## Saved data entries
══════════════════════════════
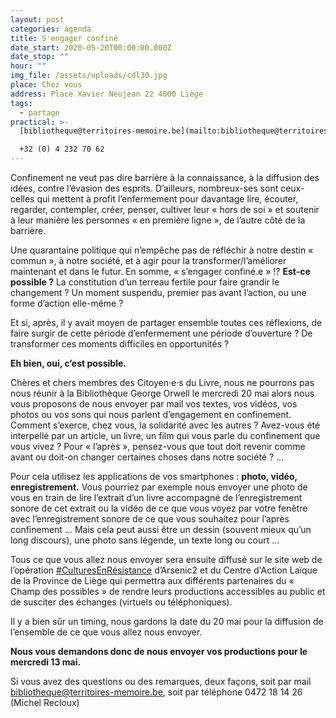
 ```yaml
---
layout: post
categories: agenda
title: S'engager confiné
date_start: 2020-05-20T00:00:00.000Z
date_stop: ""
hour: ""
img_file: /assets/uploads/cdl30.jpg
place: Chez vous
address: Place Xavier Neujean 22 4000 Liège
tags:
  - partage
practical: >-
  [bibliotheque@territoires-memoire.be](mailto:bibliotheque@territoires-memoire.be)\

  +32 (0) 4 232 70 62
---
```

Confinement ne veut pas dire barrière à la connaissance, à la diffusion des idées, contre l’évasion des esprits. D’ailleurs, nombreux-ses sont ceux-celles qui mettent à profit l’enfermement pour davantage lire, écouter, regarder, contempler, créer, penser, cultiver leur « hors de soi » et soutenir à leur manière les personnes « en première ligne », de l’autre côté de la barrière.

Une quarantaine politique qui n’empêche pas de réfléchir à notre destin « commun », à notre société, et à agir pour la transformer/l’améliorer maintenant et dans le futur. En somme, « s’engager confiné.e [](<>)» !? **Est-ce possible ?** La constitution d’un terreau fertile pour faire grandir le changement ? Un moment suspendu, premier pas avant l’action, ou une forme d’action elle-même ?

Et si, après, il y avait moyen de partager ensemble toutes ces réflexions, de faire surgir de cette période d’enfermement une période d’ouverture ? De transformer ces moments difficiles en opportunités ?

**Eh bien, oui, c’est possible.**

Chères et chers membres des Citoyen·e·s du Livre, nous ne pourrons pas nous réunir à la Bibliothèque George Orwell le mercredi 20 mai alors nous vous proposons de nous envoyer par mail vos textes, vos vidéos, vos photos ou vos sons qui nous parlent d’engagement en confinement. Comment s’exerce, chez vous, la solidarité avec les autres ? Avez-vous été interpellé par un article, un livre, un film qui vous parle du confinement que vous vivez ? Pour « l’après », pensez-vous que tout doit revenir comme avant ou doit-on changer certaines choses dans notre société ? ...

Pour cela utilisez les applications de vos smartphones : **photo, vidéo, enregistrement.** Vous pourriez par exemple nous envoyer une photo de vous en train de lire l’extrait d’un livre accompagné de l’enregistrement sonore de cet extrait ou la vidéo de ce que vous voyez par votre fenêtre avec l’enregistrement sonore de ce que vous souhaitez pour l’après confinement … Mais cela peut aussi être un dessin (souvent mieux qu’un long discours), une photo sans légende, un texte long ou court ...

Tous ce que vous allez nous envoyer sera ensuite diffusé sur le site web de l’opération [\#CulturesEnRésistance](http://champsdespossibles.org/) d’Arsenic2 et du Centre d'Action Laïque de la Province de Liège qui permettra aux différents partenaires du « Champ des possibles » de rendre leurs productions accessibles au public et de susciter des échanges (virtuels ou téléphoniques).

Il y a bien sûr un timing, nous gardons la date du 20 mai pour la diffusion de l’ensemble de ce que vous allez nous envoyer. 

**Nous vous demandons donc de nous envoyer vos productions pour le mercredi 13 mai.**

Si vous avez des questions ou des remarques, deux façons, soit par mail [bibliotheque@territoires-memoire.be](mailto:bibliotheque@territoires-memoire.be), soit par téléphone 0472 18 14 26 (Michel Recloux)
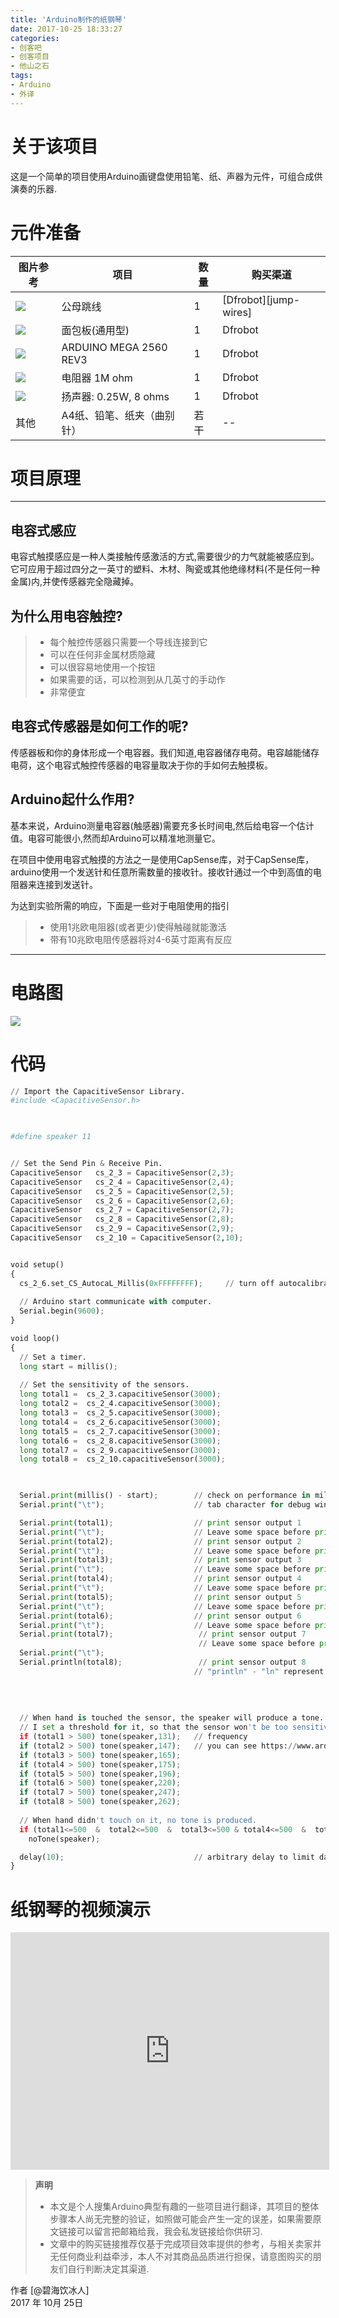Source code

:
 ```yaml
---
title: 'Arduino制作的纸钢琴'
date: 2017-10-25 18:33:27
categories:
- 创客吧
- 创客项目
- 他山之石
tags:
- Arduino
- 外译
---
```


# 关于该项目
这是一个简单的项目使用Arduino画键盘使用铅笔、纸、声器为元件，可组合成供演奏的乐器.

<!-- more --> 

# 元件准备
| 图片参考        | 项目   |  数量  |  购买渠道  |
| --------   | -----  | ----  | ----  |
|![](/images/elec-comp/jump-wires.jpg)| 公母跳线 |   1    | [Dfrobot][jump-wires]  |
|![](/images/elec-comp/breaboard-generic.jpg)|   面包板(通用型)  |   1   | Dfrobot   |
|![](/images/elec-comp/ArdGen_Mega.jpg)|    ARDUINO MEGA 2560 REV3    |  1  | Dfrobot   |
|![](/images/elec-comp/MFR-25FRF52-1M_sml.jpg)|    电阻器 1M ohm    |  1  | Dfrobot   |
|![](/images/elec-comp/speaker.jpg)|    扬声器: 0.25W, 8 ohms   |  1  | Dfrobot   |
|其他|    A4纸、铅笔、纸夹（曲别针）  |  若干  | --   |

#  项目原理
------
##  电容式感应
电容式触摸感应是一种人类接触传感激活的方式,需要很少的力气就能被感应到。它可应用于超过四分之一英寸的塑料、木材、陶瓷或其他绝缘材料(不是任何一种金属)内,并使传感器完全隐藏掉。
##  为什么用电容触控?
> * 每个触控传感器只需要一个导线连接到它
> * 可以在任何非金属材质隐藏
> * 可以很容易地使用一个按钮
> * 如果需要的话，可以检测到从几英寸的手动作
> * 非常便宜

##  电容式传感器是如何工作的呢?
传感器板和你的身体形成一个电容器。我们知道,电容器储存电荷。电容越能储存电荷，这个电容式触控传感器的电容量取决于你的手如何去触摸板。

##  Arduino起什么作用?

基本来说，Arduino测量电容器(触感器)需要充多长时间电,然后给电容一个估计值。电容可能很小,然而却Arduino可以精准地测量它。

在项目中使用电容式触摸的方法之一是使用CapSense库，对于CapSense库，arduino使用一个发送针和任意所需数量的接收针。接收针通过一个中到高值的电阻器来连接到发送针。

为达到实验所需的响应，下面是一些对于电阻使用的指引
> * 使用1兆欧电阻器(或者更少)使得触碰就能激活
> * 带有10兆欧电阻传感器将对4-6英寸距离有反应
------

#  电路图
![](/images/elec-map/paper_piano_2_PkxEgIChqo.jpg)

# 代码

```python
// Import the CapacitiveSensor Library.
#include <CapacitiveSensor.h>


 
#define speaker 11


// Set the Send Pin & Receive Pin.
CapacitiveSensor   cs_2_3 = CapacitiveSensor(2,3);        
CapacitiveSensor   cs_2_4 = CapacitiveSensor(2,4);         
CapacitiveSensor   cs_2_5 = CapacitiveSensor(2,5);     
CapacitiveSensor   cs_2_6 = CapacitiveSensor(2,6);     
CapacitiveSensor   cs_2_7 = CapacitiveSensor(2,7);      
CapacitiveSensor   cs_2_8 = CapacitiveSensor(2,8);         
CapacitiveSensor   cs_2_9 = CapacitiveSensor(2,9);  
CapacitiveSensor   cs_2_10 = CapacitiveSensor(2,10);     


void setup()                    
{
  cs_2_6.set_CS_AutocaL_Millis(0xFFFFFFFF);     // turn off autocalibrate on channel 1 - just as an example
  
  // Arduino start communicate with computer.
  Serial.begin(9600);
}

void loop()                    
{
  // Set a timer.
  long start = millis();
  
  // Set the sensitivity of the sensors.
  long total1 =  cs_2_3.capacitiveSensor(3000);
  long total2 =  cs_2_4.capacitiveSensor(3000);
  long total3 =  cs_2_5.capacitiveSensor(3000);
  long total4 =  cs_2_6.capacitiveSensor(3000);
  long total5 =  cs_2_7.capacitiveSensor(3000);
  long total6 =  cs_2_8.capacitiveSensor(3000);
  long total7 =  cs_2_9.capacitiveSensor(3000);
  long total8 =  cs_2_10.capacitiveSensor(3000);
  


  Serial.print(millis() - start);        // check on performance in milliseconds
  Serial.print("\t");                    // tab character for debug windown spacing

  Serial.print(total1);                  // print sensor output 1
  Serial.print("\t");                    // Leave some space before print the next output
  Serial.print(total2);                  // print sensor output 2
  Serial.print("\t");                    // Leave some space before print the next output
  Serial.print(total3);                  // print sensor output 3
  Serial.print("\t");                    // Leave some space before print the next output
  Serial.print(total4);                  // print sensor output 4
  Serial.print("\t");                    // Leave some space before print the next output
  Serial.print(total5);                  // print sensor output 5
  Serial.print("\t");                    // Leave some space before print the next output
  Serial.print(total6);                  // print sensor output 6
  Serial.print("\t");                    // Leave some space before print the next output
  Serial.print(total7);                   // print sensor output 7
                                          // Leave some space before print the next output
  Serial.print("\t");
  Serial.println(total8);                 // print sensor output 8
                                         // "println" - "ln" represent as "line", system will jump to next line after print the output.
  
  
  
  
  // When hand is touched the sensor, the speaker will produce a tone.
  // I set a threshold for it, so that the sensor won't be too sensitive.
  if (total1 > 500) tone(speaker,131);   // frequency
  if (total2 > 500) tone(speaker,147);   // you can see https://www.arduino.cc/en/Tutorial/toneMelody if you want to change frequency
  if (total3 > 500) tone(speaker,165);
  if (total4 > 500) tone(speaker,175);
  if (total5 > 500) tone(speaker,196);
  if (total6 > 500) tone(speaker,220);
  if (total7 > 500) tone(speaker,247);
  if (total8 > 500) tone(speaker,262);
  
  // When hand didn't touch on it, no tone is produced.
  if (total1<=500  &  total2<=500  &  total3<=500 & total4<=500  &  total5<=500  &  total6<=500 &  total7<=500 &  total8<=500)
    noTone(speaker);

  delay(10);                             // arbitrary delay to limit data to serial port 
}
```



# 纸钢琴的视频演示
<iframe height=380 width=510 src='http://player.youku.com/embed/XMzg4NzUxODE0MA==' frameborder=0 'allowfullscreen'></iframe>

>**声明**
> * 本文是个人搜集Arduino典型有趣的一些项目进行翻译，其项目的整体步骤本人尚无完整的验证，如照做可能会产生一定的误差，如果需要原文链接可以留言把邮箱给我，我会私发链接给你供研习.
> * 文章中的购买链接推荐仅基于完成项目效率提供的参考，与相关卖家并无任何商业利益牵涉，本人不对其商品品质进行担保，请意图购买的朋友们自行判断决定其渠道.

作者 [@碧海饮冰人]    
2017 年 10月 25日    

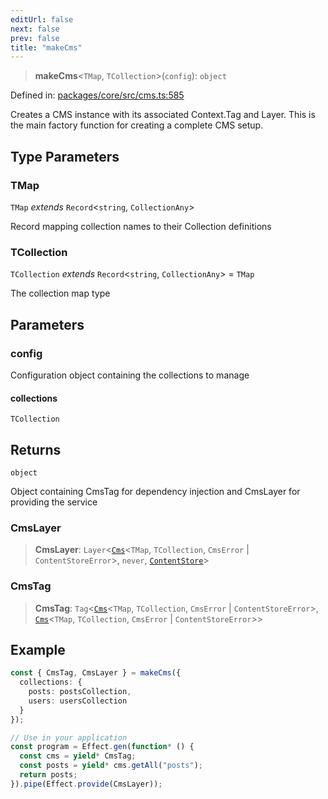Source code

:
 ```yaml
---
editUrl: false
next: false
prev: false
title: "makeCms"
---
```


> **makeCms**\<`TMap`, `TCollection`\>(`config`): `object`

Defined in: [packages/core/src/cms.ts:585](https://github.com/bitswired/foldcms/blob/19c9e600da6c0170e8229bb7e1889de08e1cce6f/packages/core/src/cms.ts#L585)

Creates a CMS instance with its associated Context.Tag and Layer.
This is the main factory function for creating a complete CMS setup.

## Type Parameters

### TMap

`TMap` *extends* `Record`\<`string`, `CollectionAny`\>

Record mapping collection names to their Collection definitions

### TCollection

`TCollection` *extends* `Record`\<`string`, `CollectionAny`\> = `TMap`

The collection map type

## Parameters

### config

Configuration object containing the collections to manage

#### collections

`TCollection`

## Returns

`object`

Object containing CmsTag for dependency injection and CmsLayer for providing the service

### CmsLayer

> **CmsLayer**: `Layer`\<[`Cms`](/api/cms/interfaces/cms/)\<`TMap`, `TCollection`, `CmsError` \| `ContentStoreError`\>, `never`, [`ContentStore`](/api/cms/classes/contentstore/)\>

### CmsTag

> **CmsTag**: `Tag`\<[`Cms`](/api/cms/interfaces/cms/)\<`TMap`, `TCollection`, `CmsError` \| `ContentStoreError`\>, [`Cms`](/api/cms/interfaces/cms/)\<`TMap`, `TCollection`, `CmsError` \| `ContentStoreError`\>\>

## Example

```typescript
const { CmsTag, CmsLayer } = makeCms({
  collections: {
    posts: postsCollection,
    users: usersCollection
  }
});

// Use in your application
const program = Effect.gen(function* () {
  const cms = yield* CmsTag;
  const posts = yield* cms.getAll("posts");
  return posts;
}).pipe(Effect.provide(CmsLayer));
```
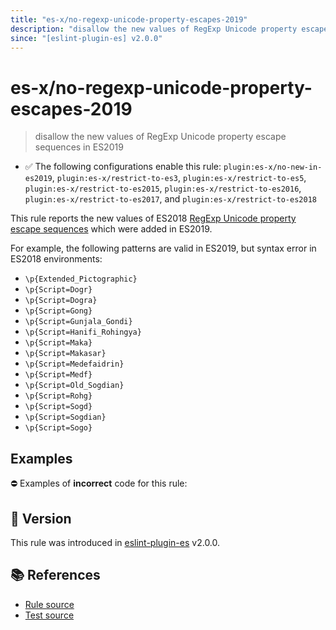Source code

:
 ```yaml
---
title: "es-x/no-regexp-unicode-property-escapes-2019"
description: "disallow the new values of RegExp Unicode property escape sequences in ES2019"
since: "[eslint-plugin-es] v2.0.0"
---
```


# es-x/no-regexp-unicode-property-escapes-2019
> disallow the new values of RegExp Unicode property escape sequences in ES2019

- ✅ The following configurations enable this rule: `plugin:es-x/no-new-in-es2019`, `plugin:es-x/restrict-to-es3`, `plugin:es-x/restrict-to-es5`, `plugin:es-x/restrict-to-es2015`, `plugin:es-x/restrict-to-es2016`, `plugin:es-x/restrict-to-es2017`, and `plugin:es-x/restrict-to-es2018`

This rule reports the new values of ES2018 [RegExp Unicode property escape sequences](https://github.com/tc39/proposal-regexp-unicode-property-escapes#readme) which were added in ES2019.

For example, the following patterns are valid in ES2019, but syntax error in ES2018 environments:

- `\p{Extended_Pictographic}`
- `\p{Script=Dogr}`
- `\p{Script=Dogra}`
- `\p{Script=Gong}`
- `\p{Script=Gunjala_Gondi}`
- `\p{Script=Hanifi_Rohingya}`
- `\p{Script=Maka}`
- `\p{Script=Makasar}`
- `\p{Script=Medefaidrin}`
- `\p{Script=Medf}`
- `\p{Script=Old_Sogdian}`
- `\p{Script=Rohg}`
- `\p{Script=Sogd}`
- `\p{Script=Sogdian}`
- `\p{Script=Sogo}`

## Examples

⛔ Examples of **incorrect** code for this rule:

<eslint-playground type="bad" code="/*eslint es-x/no-regexp-unicode-property-escapes-2019: error */
const r1 = /\p{Extended_Pictographic}/u
const r2 = /\p{Script=Dogr}/u
" />

## 🚀 Version

This rule was introduced in [eslint-plugin-es] v2.0.0.

[eslint-plugin-es]: https://github.com/mysticatea/eslint-plugin-es

## 📚 References

- [Rule source](https://github.com/ota-meshi/eslint-plugin-es-x/blob/master/lib/rules/no-regexp-unicode-property-escapes-2019.js)
- [Test source](https://github.com/ota-meshi/eslint-plugin-es-x/blob/master/tests/lib/rules/no-regexp-unicode-property-escapes-2019.js)
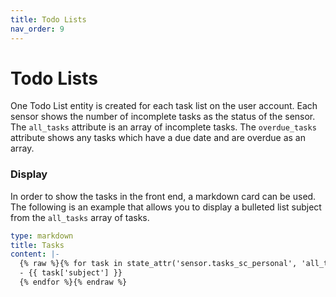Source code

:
 ```yaml
---
title: Todo Lists
nav_order: 9
---
```


# Todo Lists

One Todo List entity is created for each task list on the user account. Each sensor shows the number of incomplete tasks as the status of the sensor. The `all_tasks` attribute is an array of incomplete tasks. The `overdue_tasks` attribute shows any tasks which have a due date and are overdue as an array.

### Display
In order to show the tasks in the front end, a markdown card can be used. The following is an example that allows you to display a bulleted list subject from the `all_tasks` array of tasks.

```yaml
type: markdown
title: Tasks
content: |-
  {% raw %}{% for task in state_attr('sensor.tasks_sc_personal', 'all_tasks') -%}
  - {{ task['subject'] }}
  {% endfor %}{% endraw %}
```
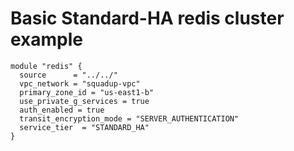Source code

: # Basic Standard-HA redis cluster example
```
module "redis" {
  source      = "../../"
  vpc_network = "squadup-vpc"
  primary_zone_id = "us-east1-b"
  use_private_g_services = true
  auth_enabled = true
  transit_encryption_mode = "SERVER_AUTHENTICATION"
  service_tier  = "STANDARD_HA"
}
```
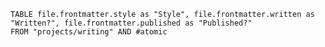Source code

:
 ```dataview
TABLE file.frontmatter.style as "Style", file.frontmatter.written as "Written?", file.frontmatter.published as "Published?"
FROM "projects/writing" AND #atomic
```




















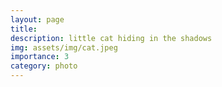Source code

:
 ```yaml
---
layout: page
title:
description: little cat hiding in the shadows
img: assets/img/cat.jpeg
importance: 3
category: photo
---
```

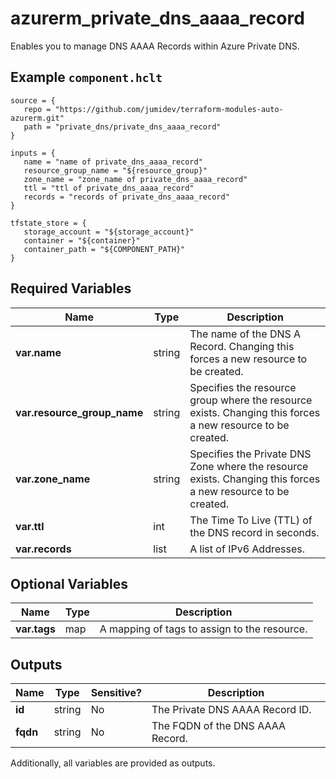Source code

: # azurerm_private_dns_aaaa_record

Enables you to manage DNS AAAA Records within Azure Private DNS.

## Example `component.hclt`

```hcl
source = {
   repo = "https://github.com/jumidev/terraform-modules-auto-azurerm.git" 
   path = "private_dns/private_dns_aaaa_record" 
}

inputs = {
   name = "name of private_dns_aaaa_record" 
   resource_group_name = "${resource_group}" 
   zone_name = "zone_name of private_dns_aaaa_record" 
   ttl = "ttl of private_dns_aaaa_record" 
   records = "records of private_dns_aaaa_record" 
}

tfstate_store = {
   storage_account = "${storage_account}" 
   container = "${container}" 
   container_path = "${COMPONENT_PATH}" 
}

```

## Required Variables

| Name | Type |  Description |
| ---- | --------- |  ----------- |
| **var.name** | string |  The name of the DNS A Record. Changing this forces a new resource to be created. | 
| **var.resource_group_name** | string |  Specifies the resource group where the resource exists. Changing this forces a new resource to be created. | 
| **var.zone_name** | string |  Specifies the Private DNS Zone where the resource exists. Changing this forces a new resource to be created. | 
| **var.ttl** | int |  The Time To Live (TTL) of the DNS record in seconds. | 
| **var.records** | list |  A list of IPv6 Addresses. | 

## Optional Variables

| Name | Type |  Description |
| ---- | --------- |  ----------- |
| **var.tags** | map |  A mapping of tags to assign to the resource. | 



## Outputs

| Name | Type | Sensitive? | Description |
| ---- | ---- | --------- | --------- |
| **id** | string | No  | The Private DNS AAAA Record ID. | 
| **fqdn** | string | No  | The FQDN of the DNS AAAA Record. | 

Additionally, all variables are provided as outputs.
══════════════════════════════
## Exercise requirements
Every line in the records above that contains the word "collections" is to be copied out.

## Task solution
Configuration object containing the collections to manage
#### collections
  collections: {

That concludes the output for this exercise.